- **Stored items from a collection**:

--- START ---

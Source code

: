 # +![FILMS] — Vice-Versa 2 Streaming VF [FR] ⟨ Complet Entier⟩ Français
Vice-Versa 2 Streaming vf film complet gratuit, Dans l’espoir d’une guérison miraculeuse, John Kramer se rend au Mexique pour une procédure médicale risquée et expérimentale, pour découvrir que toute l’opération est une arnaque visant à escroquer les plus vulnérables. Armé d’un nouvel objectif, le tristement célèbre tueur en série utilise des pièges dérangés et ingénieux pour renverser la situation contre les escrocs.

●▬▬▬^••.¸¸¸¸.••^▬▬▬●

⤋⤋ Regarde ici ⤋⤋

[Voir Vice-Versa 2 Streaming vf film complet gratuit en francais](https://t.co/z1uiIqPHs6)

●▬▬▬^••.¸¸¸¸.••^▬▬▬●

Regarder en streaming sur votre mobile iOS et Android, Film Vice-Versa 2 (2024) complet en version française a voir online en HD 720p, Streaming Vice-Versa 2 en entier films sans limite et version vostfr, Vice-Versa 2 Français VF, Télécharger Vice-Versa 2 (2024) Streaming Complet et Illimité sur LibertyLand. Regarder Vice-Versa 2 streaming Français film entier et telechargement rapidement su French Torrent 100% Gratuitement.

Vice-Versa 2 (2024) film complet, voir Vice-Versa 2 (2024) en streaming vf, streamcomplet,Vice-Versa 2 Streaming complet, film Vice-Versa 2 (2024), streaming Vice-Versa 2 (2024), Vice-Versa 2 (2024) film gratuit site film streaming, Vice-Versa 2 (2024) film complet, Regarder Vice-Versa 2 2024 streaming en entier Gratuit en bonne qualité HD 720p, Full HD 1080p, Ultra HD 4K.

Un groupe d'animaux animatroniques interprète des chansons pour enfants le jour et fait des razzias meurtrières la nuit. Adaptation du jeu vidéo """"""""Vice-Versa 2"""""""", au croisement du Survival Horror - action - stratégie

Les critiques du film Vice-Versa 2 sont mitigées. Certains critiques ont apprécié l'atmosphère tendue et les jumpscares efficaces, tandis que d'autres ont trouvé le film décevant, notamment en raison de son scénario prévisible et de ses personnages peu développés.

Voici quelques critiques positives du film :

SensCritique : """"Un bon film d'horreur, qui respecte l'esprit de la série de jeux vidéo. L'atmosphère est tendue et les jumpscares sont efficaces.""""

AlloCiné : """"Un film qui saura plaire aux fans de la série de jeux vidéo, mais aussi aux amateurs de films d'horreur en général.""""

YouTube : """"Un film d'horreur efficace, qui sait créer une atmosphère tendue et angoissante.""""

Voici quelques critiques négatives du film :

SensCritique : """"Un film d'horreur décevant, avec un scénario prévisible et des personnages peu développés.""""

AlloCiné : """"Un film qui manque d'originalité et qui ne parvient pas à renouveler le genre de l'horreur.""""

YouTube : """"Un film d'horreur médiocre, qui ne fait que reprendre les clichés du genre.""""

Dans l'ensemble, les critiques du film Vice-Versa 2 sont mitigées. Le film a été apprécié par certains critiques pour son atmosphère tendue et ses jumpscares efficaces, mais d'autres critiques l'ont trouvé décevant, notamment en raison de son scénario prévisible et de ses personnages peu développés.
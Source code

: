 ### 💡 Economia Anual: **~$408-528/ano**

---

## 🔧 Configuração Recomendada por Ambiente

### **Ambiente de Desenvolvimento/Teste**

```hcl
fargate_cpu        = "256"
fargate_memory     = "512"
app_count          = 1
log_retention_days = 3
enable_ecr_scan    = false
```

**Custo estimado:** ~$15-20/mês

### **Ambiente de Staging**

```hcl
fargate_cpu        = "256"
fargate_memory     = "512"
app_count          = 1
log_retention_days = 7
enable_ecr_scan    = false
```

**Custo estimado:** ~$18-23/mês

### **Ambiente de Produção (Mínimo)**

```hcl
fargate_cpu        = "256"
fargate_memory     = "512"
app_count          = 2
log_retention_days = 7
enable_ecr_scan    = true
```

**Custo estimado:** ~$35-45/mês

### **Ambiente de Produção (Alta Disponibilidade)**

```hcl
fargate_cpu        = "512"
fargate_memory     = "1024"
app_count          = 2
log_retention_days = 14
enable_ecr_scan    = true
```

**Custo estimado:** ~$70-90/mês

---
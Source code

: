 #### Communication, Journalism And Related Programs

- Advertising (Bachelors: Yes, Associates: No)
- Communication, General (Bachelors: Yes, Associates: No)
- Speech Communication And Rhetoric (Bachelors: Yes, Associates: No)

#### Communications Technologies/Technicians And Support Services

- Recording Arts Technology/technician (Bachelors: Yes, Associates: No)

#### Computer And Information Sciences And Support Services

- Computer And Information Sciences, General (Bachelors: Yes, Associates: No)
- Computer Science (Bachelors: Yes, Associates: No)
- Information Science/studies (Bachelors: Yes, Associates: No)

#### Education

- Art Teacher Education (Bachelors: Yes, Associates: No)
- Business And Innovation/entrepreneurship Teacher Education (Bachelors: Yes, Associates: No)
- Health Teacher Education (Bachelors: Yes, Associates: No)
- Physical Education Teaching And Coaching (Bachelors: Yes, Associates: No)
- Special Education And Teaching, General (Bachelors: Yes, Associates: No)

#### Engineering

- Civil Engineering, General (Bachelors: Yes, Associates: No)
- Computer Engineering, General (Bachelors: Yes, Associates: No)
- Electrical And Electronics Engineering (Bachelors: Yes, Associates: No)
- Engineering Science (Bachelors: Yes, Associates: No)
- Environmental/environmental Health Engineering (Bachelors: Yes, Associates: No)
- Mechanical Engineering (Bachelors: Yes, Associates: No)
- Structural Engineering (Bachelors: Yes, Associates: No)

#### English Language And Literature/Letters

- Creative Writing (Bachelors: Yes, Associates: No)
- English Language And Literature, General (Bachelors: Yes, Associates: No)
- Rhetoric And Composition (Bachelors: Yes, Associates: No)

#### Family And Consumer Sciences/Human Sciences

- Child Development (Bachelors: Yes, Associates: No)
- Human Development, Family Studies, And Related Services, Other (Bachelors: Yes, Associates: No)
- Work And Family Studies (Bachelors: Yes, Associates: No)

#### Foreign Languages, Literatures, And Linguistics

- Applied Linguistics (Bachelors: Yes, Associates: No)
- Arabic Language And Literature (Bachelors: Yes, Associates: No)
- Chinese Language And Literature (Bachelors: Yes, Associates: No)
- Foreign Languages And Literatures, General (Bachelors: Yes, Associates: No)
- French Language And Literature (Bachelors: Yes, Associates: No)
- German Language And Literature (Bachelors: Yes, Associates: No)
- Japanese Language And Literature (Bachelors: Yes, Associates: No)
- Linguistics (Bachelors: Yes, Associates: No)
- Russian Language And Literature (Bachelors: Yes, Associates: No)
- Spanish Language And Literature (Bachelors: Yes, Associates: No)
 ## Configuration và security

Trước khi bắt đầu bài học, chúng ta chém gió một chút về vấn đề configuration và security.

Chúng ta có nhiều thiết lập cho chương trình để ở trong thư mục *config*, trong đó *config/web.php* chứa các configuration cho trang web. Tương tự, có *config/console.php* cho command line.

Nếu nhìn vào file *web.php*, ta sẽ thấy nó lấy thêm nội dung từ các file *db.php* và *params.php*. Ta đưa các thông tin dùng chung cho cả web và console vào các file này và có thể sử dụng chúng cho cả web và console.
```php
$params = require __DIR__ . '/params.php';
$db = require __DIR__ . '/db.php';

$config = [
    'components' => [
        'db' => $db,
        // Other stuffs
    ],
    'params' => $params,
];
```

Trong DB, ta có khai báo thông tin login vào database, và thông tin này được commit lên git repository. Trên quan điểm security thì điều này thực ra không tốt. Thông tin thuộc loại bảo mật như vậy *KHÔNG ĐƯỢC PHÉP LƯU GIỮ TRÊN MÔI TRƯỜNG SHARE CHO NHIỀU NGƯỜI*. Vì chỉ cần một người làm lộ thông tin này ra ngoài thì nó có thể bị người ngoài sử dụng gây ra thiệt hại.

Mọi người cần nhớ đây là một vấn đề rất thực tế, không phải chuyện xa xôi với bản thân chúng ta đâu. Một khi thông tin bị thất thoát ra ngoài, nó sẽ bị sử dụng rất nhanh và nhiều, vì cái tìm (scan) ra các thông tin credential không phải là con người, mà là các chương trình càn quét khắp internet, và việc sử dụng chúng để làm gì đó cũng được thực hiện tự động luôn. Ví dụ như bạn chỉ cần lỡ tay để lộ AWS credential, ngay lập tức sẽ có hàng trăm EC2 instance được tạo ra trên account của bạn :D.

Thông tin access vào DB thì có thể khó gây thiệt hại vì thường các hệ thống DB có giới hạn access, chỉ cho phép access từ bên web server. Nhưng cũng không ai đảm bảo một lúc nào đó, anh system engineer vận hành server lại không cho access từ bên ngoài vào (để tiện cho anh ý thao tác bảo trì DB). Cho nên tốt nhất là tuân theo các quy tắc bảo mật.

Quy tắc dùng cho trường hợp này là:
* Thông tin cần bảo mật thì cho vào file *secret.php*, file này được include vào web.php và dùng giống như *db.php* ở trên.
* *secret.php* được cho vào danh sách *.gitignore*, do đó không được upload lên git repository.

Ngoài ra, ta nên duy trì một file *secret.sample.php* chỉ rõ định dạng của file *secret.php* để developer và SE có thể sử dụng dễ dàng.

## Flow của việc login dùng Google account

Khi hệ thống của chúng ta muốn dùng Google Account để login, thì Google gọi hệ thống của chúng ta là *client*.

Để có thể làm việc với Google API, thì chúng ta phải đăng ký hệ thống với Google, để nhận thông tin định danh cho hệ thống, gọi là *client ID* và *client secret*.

--- END ---

- **Exercise prompt**: Set down, exactly as they appear above, all lines from the one that has "- Creative Writing" down to the one that has "- Child Development", including those two and no others.

- **Exercise output**:
- Creative Writing (Bachelors: Yes, Associates: No)
- English Language And Literature, General (Bachelors: Yes, Associates: No)
- Rhetoric And Composition (Bachelors: Yes, Associates: No)

#### Family And Consumer Sciences/Human Sciences

- Child Development (Bachelors: Yes, Associates: No)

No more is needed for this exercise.